L'officina di oggi e di domani al centro della survey Quintegia per il Service DayOltre 1.600 le interviste per capire come si sta muovendo il settore



La fotografia, scattata da Quintegia e presentata in occasione del Service Day 2019 (Brescia, Brixia Forum, 8-9 novembre), raggruppa oltre 1.600 clienti italiani, ascoltati ai fini di una survey, il Service Customer Study. 9 su 10 dei componenti il campione si è dichiarato a favore, in quanto utile, della prenotazione online dei servizi di assistenza post-vendita. Il 70 per cento degli intervistati spinge su maggiore flessibilità negli orari e apertura nel weekend, seguiti a ruota, a pari merito, dal pick-up&delivery casa/lavoro e dalle formule di abbonamento chilometriche legate alla manutenzione del nuovo (65 per cento) e, con il 60 per cento, dalla possibilità di finanziamento.

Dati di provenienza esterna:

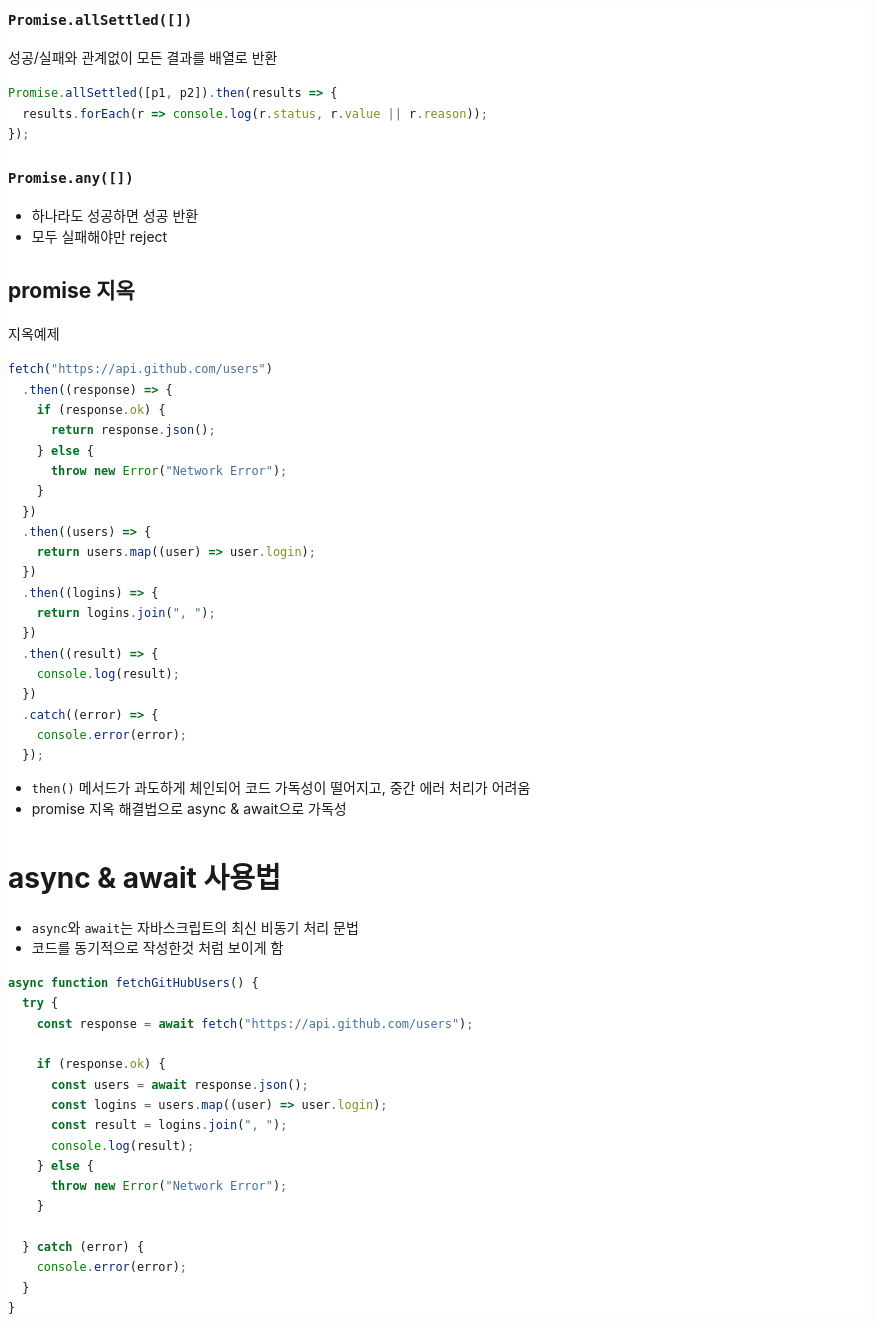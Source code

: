 ### `Promise.allSettled([])`
성공/실패와 관계없이 모든 결과를 배열로 반환
```js
Promise.allSettled([p1, p2]).then(results => {
  results.forEach(r => console.log(r.status, r.value || r.reason));
});
```

### `Promise.any([])`
- 하나라도 성공하면 성공 반환
- 모두 실패해야만 reject


## promise 지옥
지옥예제
```js
fetch("https://api.github.com/users")
  .then((response) => {
    if (response.ok) {
      return response.json();
    } else {
      throw new Error("Network Error");
    }
  })
  .then((users) => {
    return users.map((user) => user.login);
  })
  .then((logins) => {
    return logins.join(", ");
  })
  .then((result) => {
    console.log(result);
  })
  .catch((error) => {
    console.error(error);
  });
```
- `then()` 메서드가 과도하게 체인되어 코드 가독성이 떨어지고, 중간 에러 처리가 어려움
- promise 지옥 해결법으로 async & await으로 가독성

# async & await 사용법
- `async`와 `await`는 자바스크립트의 최신 비동기 처리 문법
- 코드를 동기적으로 작성한것 처럼 보이게 함

```js
async function fetchGitHubUsers() {
  try {
    const response = await fetch("https://api.github.com/users");

    if (response.ok) {
      const users = await response.json();
      const logins = users.map((user) => user.login);
      const result = logins.join(", ");
      console.log(result);
    } else {
      throw new Error("Network Error");
    }

  } catch (error) {
    console.error(error);
  }
}

```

Il digitale è sempre più protagonista dell'immaginario dei clienti, che infatti domandano alle officine del futuro connettività e di venire incontro a esigenze dichiarate di comodità e accessibilità. Convenienza e trasparenza (intesa come chiarezza nelle informazioni fornite) appaiono altri due fattori tenuti in forte considerazione. 

L'80 per cento degli intervistati, ossia 4 su 5, ha dichiarato il proprio gradimento verso soluzioni digitali per la condivisione delle valutazioni degli utenti. La metà del campione si è mostrata interessata allo sharing dei dati di utilizzo di un veicolo, mentre qualcosa di meno (45 per cento) nei riguardi della realizzazione di interventi a domicilio

Lasciando da parte per un attimo la proiezione che la clientela si è costruita rispetto al domani richiesto a carrozzieri ed autoriparatori, si trova che oggi solo il 22 per cento delle officine si è attivato per consentire la prenotazione online, lasciando così la quasi totalità di coloro che hanno bisogno di fissare un appuntamento nella condizione di dover alzare la cornetta del telefono o, ancor peggio, di doversi recare di persone dal professionista. 

La mancanza spesso di informazioni essenziali sul web porta, secondo i risultati del Service Customer Study 2019 di Quintegia, solo il 35 per cento circa degli oltre 1.600 clienti sentiti per l'indagine - percentuale in calo nel raffronto diretto con la situazione di qualche anno fa - dentro la Rete. Uno su due lo fa per capire il costo della prestazione, mentre 4 su 10 provano a saperne di più sull'officina selezionata e sul livello qualitativo che è in grado di erogare, oltre che su contenuti più tecnici (requisiti e modalità di esecuzione dell'intervento). Per queste e altre necessità, gli internauti continuano a privilegiare i siti web, anche se i social appaiono in crescita (vi ricorre il 25 per cento degli intervistati), con particolare riguardo ai soggetti di età compresa tra i 25 e i 34 anni

I concessionari/riparatori autorizzati risultano attenzionati grazie all'offerta più ampia di servizi aggiuntivi che possono mettere sul tavolo, mentre a favore delle officine indipendenti gioca un miglior rapporto tra qualità e prezzo.

La dinamicità che pervade questa seconda categoria si evince guardando alle intenzioni per i prossimi 12 mesi: investimenti nei servizi online di prenotazione (25 per cento) e preventivo (15 per cento), oltre che un impegno alla specializzazione (trattamento delle motorizzazioni ibride ed elettriche), indicato da un 22 per cento, così come la gestione proattiva delle attività per ricontattare i clienti

Un flash, infine, sui servizi addizionali. Il 69 per cento del campione propone la presa e consegna (un 8 per cento le ha incluse nei piani di implementazione), il 53 per cento l'auto sostitutiva, un 51 per cento il servizio rapido. Un terzo, quindi ben più di 530 tra gli intervistati, si prodiga nel lavaggio dell'auto, nella specializzazione sulla manutenzione/riparazione dei veicoli elettrificati e in un approccio proattivo che induca il cliente alla fidelizzazione.